Sleep matters – especially for students
It’s officially National Bed Month, which means there’s no better time to focus on getting a great night’s sleep. For students in particular, getting a good eight hours of sleep per night isn’t just a matter of safeguarding health and well-being. A good night’s sleep however gives people of all ages the capacity for better learning.
Learning the significance of sleep and making steps to increase not just its quantity but quality will stand you in good stead for years to come. In this blog post, we take a closer look at why sleep matters and just what you can do to sleep more soundly, even in the midst of exam season and other stressful life events.
Is sleep really that important?
We’re all aware of when we don’t get enough sleep but when you do, on a regular basis, a variety of benefits can be unlocked. It’s no secret that sleep is the key to a healthy lifestyle, and getting enough will help to enhance your ability to concentrate, and take on classes and extra-curricular activities with gusto. A number of studies have highlighted the impact of sleep on memory and learning. Sleep helps you to consolidate, a process that aids the strengthening of memory and the processing of new information. In addition to improving your short and long term memory function, getting an adequate amount of sleep will sharpen attention levels, a quality that is sure to come in handy both inside and outside of the classroom.
Sleep has also been proven to boost immunity, spur creativity, increase performance, aid weight management, lower stress, and promote happiness and positivity.
How much sleep is enough?
Whilst the 8-hour rule is applicable to most, determining how much sleep is needed to be fully rested does come down to your age. The Sleep Foundation recommends that those aged between 14 and 17 years get between 8 and 10 hours of sleep per night. Any less than 7 hours or more than 11 hours is however not recommended. Young adults, those aged from 18 to 25, need slightly less sleep to reap the rewards mentioned above. Between 7 and 9 hours is recommended by the Sleep Foundation for young adults, whilst no less than 6 hours and no more than 11 hours is advised.

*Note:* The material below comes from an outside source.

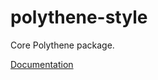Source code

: # polythene-style

Core Polythene package.

[Documentation](https://github.com/ArthurClemens/polythene/blob/master/packages/docs/packages/polythene-style.md)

How can I get a better night’s sleep?
Now that we’re clear on the quantity of sleep required, next comes achieving the quality of sleep you need to thrive from day to day. The Sleep Council provides a handy seven step checklist for improving habits and realising better sleep quality:
“The 21st century lifestyle is typically fast paced, chaotic and jam-packed with technology. From the moment we wake up we switch on our brains with smart phones, and as our day progresses, we’re presented with even more triggers. The continuous content that’s fed from TV and radio, real time social feeds and our constant checking of emails all make for a non-stop stimulation… It’s no wonder that many of us can’t switch off or fall asleep, then struggle to wake up in the morning and spend a lot of time complaining “I can’t sleep!” There are simple ways to adjust your lifestyle to promote a better night’s sleep. These minor changes will help you to wind down and relax, removing you from the hectic, technology-crammed world that we live in.”
From embracing a tech-free bedroom environment and maintaining a regular bedtime routine to eating and exercising your way to better sleep, there are a number of steps you can take to improve sleeping habits.